The objective of the original Alpinists was simply to claim an unclimbed peak, and in time, as the neighborhood became climbed out, a mountaineer had to travel farther and farther afield to bag a first ascent. Those who stayed behind, however, were not without sporting alternatives. Original ascents tended to follow the lines of least resistance. The next wave of climbers sought different routes, and inevitably these posed greater challenges.
Early ascents tend to be "aided" (accomplished with pitons, chocks, or bolts used as climbing aids rather than as points for protective belays); they are followed by attempts to climb "free," the climber using only natural holds and cracks, or making the ascent alone, or in winter. That is the usual progression of creditable first ascents. (From time to time nude ascents have been claimed, but that's silly.)
If multiple firsts seem to be a contrivance to keep the game going in perpetual overtime, they do allow succeeding climbers to knock off tougher and tougher climbs and thus get into the record book. But somewhere along the way, someone is bound to declare that finally the game is over, that the mountain's last climbable route has been conquered. Uh huh, and Dewey beats Truman.
It's easy to scale Cannon Mountain in Franconia Notch, N.H. It's only a hill climb, but if that's too strenuous, one can ride to the 4,180-foot summit via a tramway. One side of Cannon, however, presents a genuine test. The mountain's east face is a steep granite wall a mile and a half wide and a thousand feet high, the biggest rock cliffs in the East.
A modern guide to climbing the Cannon cliffs describes no fewer than 70 lines of varying difficulty. Many of these routes were established in the early 1970s, and the one ascended by Bouchard and Wilcox is a fine example of how the umpteenth first ascent of a comparatively modest cliff can be serious business. Bouchard and Wilcox went all the way, and they went in winter.

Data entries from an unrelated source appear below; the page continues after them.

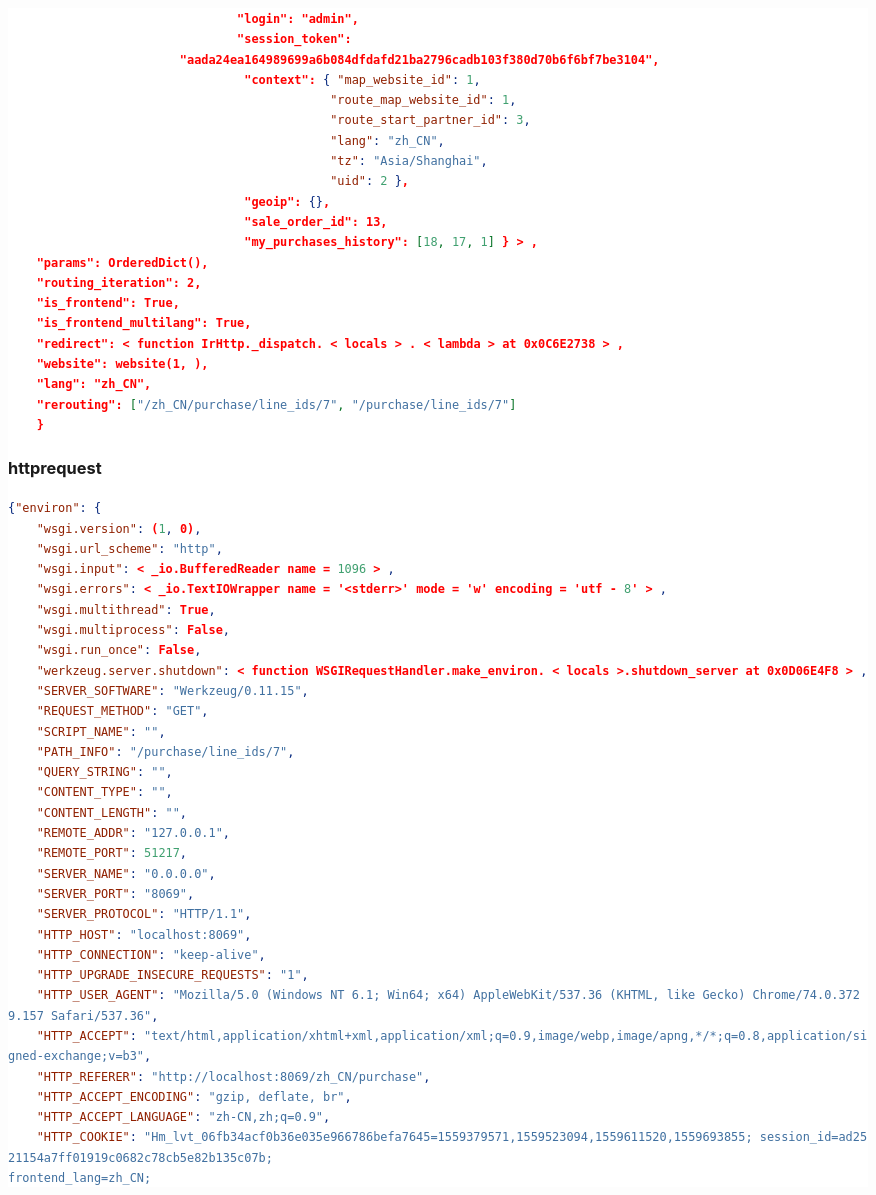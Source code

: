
 ```json
                                "login": "admin", 
                             	"session_token":
						"aada24ea164989699a6b084dfdafd21ba2796cadb103f380d70b6f6bf7be3104", 
                                 "context": { "map_website_id": 1, 
                                             "route_map_website_id": 1, 
                                             "route_start_partner_id": 3, 
                                             "lang": "zh_CN", 
                                             "tz": "Asia/Shanghai", 
                                             "uid": 2 },
                                 "geoip": {}, 
                                 "sale_order_id": 13, 
                                 "my_purchases_history": [18, 17, 1] } > ,
    "params": OrderedDict(),
    "routing_iteration": 2,
    "is_frontend": True,
    "is_frontend_multilang": True,
    "redirect": < function IrHttp._dispatch. < locals > . < lambda > at 0x0C6E2738 > ,
    "website": website(1, ),
    "lang": "zh_CN",
    "rerouting": ["/zh_CN/purchase/line_ids/7", "/purchase/line_ids/7"]
    }

```

### httprequest

```json
{"environ": {
    "wsgi.version": (1, 0),
    "wsgi.url_scheme": "http",
    "wsgi.input": < _io.BufferedReader name = 1096 > ,
    "wsgi.errors": < _io.TextIOWrapper name = '<stderr>' mode = 'w' encoding = 'utf - 8' > ,
    "wsgi.multithread": True,
    "wsgi.multiprocess": False,
    "wsgi.run_once": False,
    "werkzeug.server.shutdown": < function WSGIRequestHandler.make_environ. < locals >.shutdown_server at 0x0D06E4F8 > ,
    "SERVER_SOFTWARE": "Werkzeug/0.11.15",
    "REQUEST_METHOD": "GET",
    "SCRIPT_NAME": "",
    "PATH_INFO": "/purchase/line_ids/7",
    "QUERY_STRING": "",
    "CONTENT_TYPE": "",
    "CONTENT_LENGTH": "",
    "REMOTE_ADDR": "127.0.0.1",
    "REMOTE_PORT": 51217,
    "SERVER_NAME": "0.0.0.0",
    "SERVER_PORT": "8069",
    "SERVER_PROTOCOL": "HTTP/1.1",
    "HTTP_HOST": "localhost:8069",
    "HTTP_CONNECTION": "keep-alive",
    "HTTP_UPGRADE_INSECURE_REQUESTS": "1",
    "HTTP_USER_AGENT": "Mozilla/5.0 (Windows NT 6.1; Win64; x64) AppleWebKit/537.36 (KHTML, like Gecko) Chrome/74.0.3729.157 Safari/537.36",
    "HTTP_ACCEPT": "text/html,application/xhtml+xml,application/xml;q=0.9,image/webp,image/apng,*/*;q=0.8,application/signed-exchange;v=b3",
    "HTTP_REFERER": "http://localhost:8069/zh_CN/purchase",
    "HTTP_ACCEPT_ENCODING": "gzip, deflate, br",
    "HTTP_ACCEPT_LANGUAGE": "zh-CN,zh;q=0.9",
    "HTTP_COOKIE": "Hm_lvt_06fb34acf0b36e035e966786befa7645=1559379571,1559523094,1559611520,1559693855; session_id=ad2521154a7ff01919c0682c78cb5e82b135c07b;
frontend_lang=zh_CN; 
```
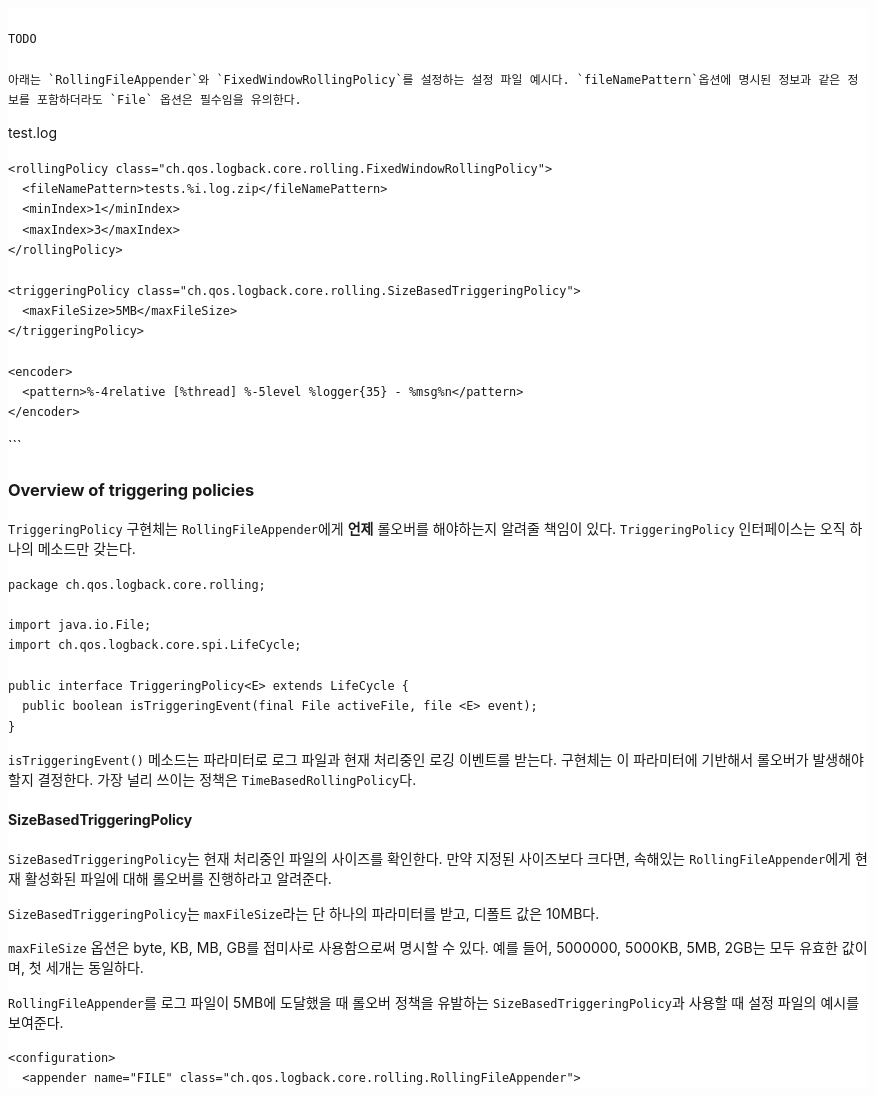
 ```

TODO

아래는 `RollingFileAppender`와 `FixedWindowRollingPolicy`를 설정하는 설정 파일 예시다. `fileNamePattern`옵션에 명시된 정보과 같은 정보를 포함하더라도 `File` 옵션은 필수임을 유의한다.

```
<configuration>
  <appender name="FILE" class="ch.qos.logback.core.rolling.RollingFileAppender">
    <file>test.log</file>

    <rollingPolicy class="ch.qos.logback.core.rolling.FixedWindowRollingPolicy">
      <fileNamePattern>tests.%i.log.zip</fileNamePattern>
      <minIndex>1</minIndex>
      <maxIndex>3</maxIndex>
    </rollingPolicy>

    <triggeringPolicy class="ch.qos.logback.core.rolling.SizeBasedTriggeringPolicy">
      <maxFileSize>5MB</maxFileSize>
    </triggeringPolicy>

    <encoder>
      <pattern>%-4relative [%thread] %-5level %logger{35} - %msg%n</pattern>
    </encoder>
  </appender>

  <root level="DEBUG">
    <appender-ref ref="FILE" />
  </root>
</configuration>
```

### Overview of triggering policies

`TriggeringPolicy` 구현체는 `RollingFileAppender`에게 **언제** 롤오버를 해야하는지 알려줄 책임이 있다. `TriggeringPolicy` 인터페이스는 오직 하나의 메소드만 갖는다.

```
package ch.qos.logback.core.rolling;

import java.io.File;
import ch.qos.logback.core.spi.LifeCycle;

public interface TriggeringPolicy<E> extends LifeCycle {
  public boolean isTriggeringEvent(final File activeFile, file <E> event);
}
```

```isTriggeringEvent()``` 메소드는 파라미터로 로그 파일과 현재 처리중인 로깅 이벤트를 받는다. 구현체는 이 파라미터에 기반해서 롤오버가 발생해야할지 결정한다. 가장 널리 쓰이는 정책은 ```TimeBasedRollingPolicy```다. 


#### SizeBasedTriggeringPolicy

`SizeBasedTriggeringPolicy`는 현재 처리중인 파일의 사이즈를 확인한다. 만약 지정된 사이즈보다 크다면, 속해있는 `RollingFileAppender`에게 현재 활성화된 파일에 대해 롤오버를 진행하라고 알려준다.

`SizeBasedTriggeringPolicy`는 `maxFileSize`라는 단 하나의 파라미터를 받고, 디폴트 값은 10MB다.

`maxFileSize` 옵션은 byte, KB, MB, GB를 접미사로 사용함으로써 명시할 수 있다. 예를 들어, 5000000, 5000KB, 5MB, 2GB는 모두 유효한 값이며, 첫 세개는 동일하다.

`RollingFileAppender`를 로그 파일이 5MB에 도달했을 때 롤오버 정책을 유발하는 `SizeBasedTriggeringPolicy`과 사용할 때 설정 파일의 예시를 보여준다.

```
<configuration>
  <appender name="FILE" class="ch.qos.logback.core.rolling.RollingFileAppender">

Bouchard, who is 28, scored his first notable climb in 1971, also on Cannon, as a 19-year-old home from school in France and under oath to his parents not to solo-climb. Promises, promises. But look, Ma, all he did was scale a little 600-foot ribbon of ice in a gully called Black Dike, which Yvon Chouinard had identified the year before as a great unconquered ice climb. That feat made Bouchard something of a Wunderkind, and he kept getting better.
Wilcox, 32, a prudent climber, didn't burst on the scene with Bouchard's flair, but he has made many valorous climbs, too, and has often worked as Bouchard's partner. The two make an effective team, Wilcox' conservative approach tempering Bouchard's explosive style. And they trust each other.
After 1971 several difficult climbs were added to the Cannon itinerary, and then Bouchard and Wilcox decided to up the ante by forcing a new route in winter, which hadn't been done before. To make sure the ascent would be truly significant, they picked a difficult Grade IV line, meaning they would have to spend one night on the cliff face. In January of 1974 they had at it.